YOUR ASSIGNMENT:
Pictures are to be skipped. Retype exactly the lines from the top of the material through the one with "Bei den quantenmechanischen", and only those.

-------

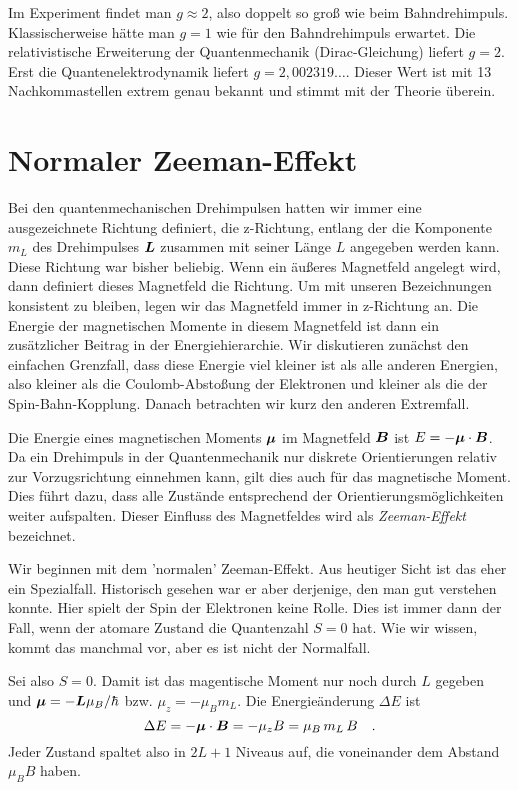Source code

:Im Experiment findet man $g \approx 2$, also doppelt so groß wie beim Bahndrehimpuls. Klassischerweise hätte man $g=1$ wie für den Bahndrehimpuls erwartet. Die relativistische Erweiterung der Quantenmechanik (Dirac-Gleichung) liefert $g=2$. Erst die Quantenelektrodynamik liefert $g=2,002319\dots$. Dieser Wert ist mit 13 Nachkommastellen extrem genau bekannt und stimmt mit der Theorie überein.


\section{Normaler Zeeman-Effekt}

Bei den quantenmechanischen Drehimpulsen hatten wir immer eine ausgezeichnete Richtung definiert, die z-Richtung, entlang der die Komponente $m_L$ des Drehimpulses $\boldsymbol{L}$ zusammen mit seiner Länge $L$ angegeben werden kann. Diese Richtung war bisher beliebig. Wenn ein äußeres Magnetfeld angelegt wird, dann definiert dieses Magnetfeld die Richtung. Um mit unseren Bezeichnungen konsistent zu bleiben, legen wir das Magnetfeld immer in z-Richtung an. Die Energie der magnetischen Momente in diesem Magnetfeld ist dann ein zusätzlicher Beitrag in der Energiehierarchie. Wir diskutieren zunächst den einfachen Grenzfall, dass diese Energie viel kleiner ist als alle anderen Energien, also kleiner als die Coulomb-Abstoßung  der Elektronen und kleiner als die der Spin-Bahn-Kopplung. Danach betrachten wir kurz den anderen Extremfall.

Die Energie eines magnetischen Moments $\boldsymbol{\mu}$ im Magnetfeld $\boldsymbol{B}$ ist $E = - \boldsymbol{\mu} \cdot \boldsymbol{B}$. Da ein Drehimpuls in der Quantenmechanik nur diskrete Orientierungen relativ zur Vorzugsrichtung einnehmen kann, gilt dies auch für das magnetische Moment. Dies führt dazu, dass alle Zustände entsprechend der Orientierungsmöglichkeiten weiter aufspalten. Dieser Einfluss des Magnetfeldes wird als \emph{Zeeman-Effekt} bezeichnet. 

Wir beginnen mit dem 'normalen' Zeeman-Effekt. Aus heutiger Sicht ist das eher ein Spezialfall. Historisch gesehen war er aber derjenige, den man gut verstehen konnte. Hier spielt der Spin der Elektronen keine Rolle. Dies ist immer dann der Fall, wenn der atomare Zustand die Quantenzahl $S=0$ hat. Wie wir wissen, kommt das manchmal vor, aber es ist nicht der Normalfall.

Sei also $S=0$. Damit ist das magentische Moment nur noch durch $L$ gegeben und $\boldsymbol{\mu} = - \boldsymbol{L} \mu_B / \hbar$ bzw. $\mu_z = - \mu_B  m_L$. Die Energieänderung $\Delta E$ ist
\begin{equation}
    \Delta E = - \boldsymbol{\mu} \cdot \boldsymbol{B} =- \mu_z B =  \mu_B \, m_L \, B  \quad .
\end{equation}
Jeder Zustand spaltet also in $2L + 1$ Niveaus auf, die voneinander dem Abstand $\mu_B B$ haben.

-------

ANSWER TO THE EXERCISE:
Source code

:Im Experiment findet man $g \approx 2$, also doppelt so groß wie beim Bahndrehimpuls. Klassischerweise hätte man $g=1$ wie für den Bahndrehimpuls erwartet. Die relativistische Erweiterung der Quantenmechanik (Dirac-Gleichung) liefert $g=2$. Erst die Quantenelektrodynamik liefert $g=2,002319\dots$. Dieser Wert ist mit 13 Nachkommastellen extrem genau bekannt und stimmt mit der Theorie überein.


\section{Normaler Zeeman-Effekt}

Bei den quantenmechanischen Drehimpulsen hatten wir immer eine ausgezeichnete Richtung definiert, die z-Richtung, entlang der die Komponente $m_L$ des Drehimpulses $\boldsymbol{L}$ zusammen mit seiner Länge $L$ angegeben werden kann. Diese Richtung war bisher beliebig. Wenn ein äußeres Magnetfeld angelegt wird, dann definiert dieses Magnetfeld die Richtung. Um mit unseren Bezeichnungen konsistent zu bleiben, legen wir das Magnetfeld immer in z-Richtung an. Die Energie der magnetischen Momente in diesem Magnetfeld ist dann ein zusätzlicher Beitrag in der Energiehierarchie. Wir diskutieren zunächst den einfachen Grenzfall, dass diese Energie viel kleiner ist als alle anderen Energien, also kleiner als die Coulomb-Abstoßung  der Elektronen und kleiner als die der Spin-Bahn-Kopplung. Danach betrachten wir kurz den anderen Extremfall.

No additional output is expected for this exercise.